Masterson skillfully chronicles major episodes of military intervention in the political process—the coups of 1948, 1962, and 1968—and judiciously explores the troubled relationship between the military and the American Popular Revolutionary Alliance (APRA) from the civil war of the Sánchez Cerro era in the early 1930s to the 1948 Callao Mutiny and the Alan García administration of the 1980s. More than other case studies of Latin American militaries, this book gives considerable attention to the navy, an emphasis that in this case is justified.

Masterson’s core objective is to explain the much-studied reformism of the Peruvian military during the Velasco phase of the armed forces government. Haunted by a heritage in which defeat loomed larger than victory, Peru’s armed forces sought to justify their existence by contributing to the nation’s social, economic, and political development. This attitude was nurtured by the French military mission that trained the army from 1896 to 1944 and imparted its tradition of soldier as colonial administrator. Thus, General Velasco’s 1968 coup culminated the armed forces’ “search for a meaningful national mission” (p. 234), which was rooted not in the civic action programs of the 1950s but in developmentalist aspirations already visible in the early years of the century. For Masterson, the proximate incubator of the Velasco era’s doctrine of defense through development was not the often-touted Center for Higher Military Studies but the army’s intelligence school.

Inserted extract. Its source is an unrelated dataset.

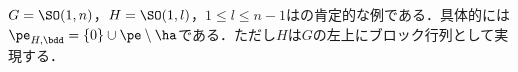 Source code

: \begin{cor}\label{cor:prob-eg}
  $G = \SO(1,n) $，$H = \SO(1,l) $，$1\leq l\leq n-1$はの肯定的な例である．具体的には$\pe_{H,\bdd} = \{0\}\cup \pe\setminus\ha $である．ただし$H$は$G$の左上にブロック行列として実現する．
\end{cor}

Masterson believes that the armed forces’ failure to secure profound reform during the 1968-80 docenio has produced a dysfunctional backlash. The military establishment reverted to a sterile “border defense mentality,” and now eschews a major role in national development. Within the military today, “high-profile social activism” is thought to threaten the unity of the armed forces. “Officers who voice . . . progressive views . . . are now seen as politically ambitious by their colleagues and as threatening by civilian politicians” (p. 283). This overreaction has hamstrung efforts to deal realistically with the Sendero Luminoso insurgency and has discouraged the armed forces’ appropriate participation in development programs.

Masterson’s book is essential reading for students of twentieth-century Peru. Except for the notable omission of key works on Sánchez Cerro by Orazio Cicarelli, the bibliography is a comprehensive guide for future research on the Peruvian military.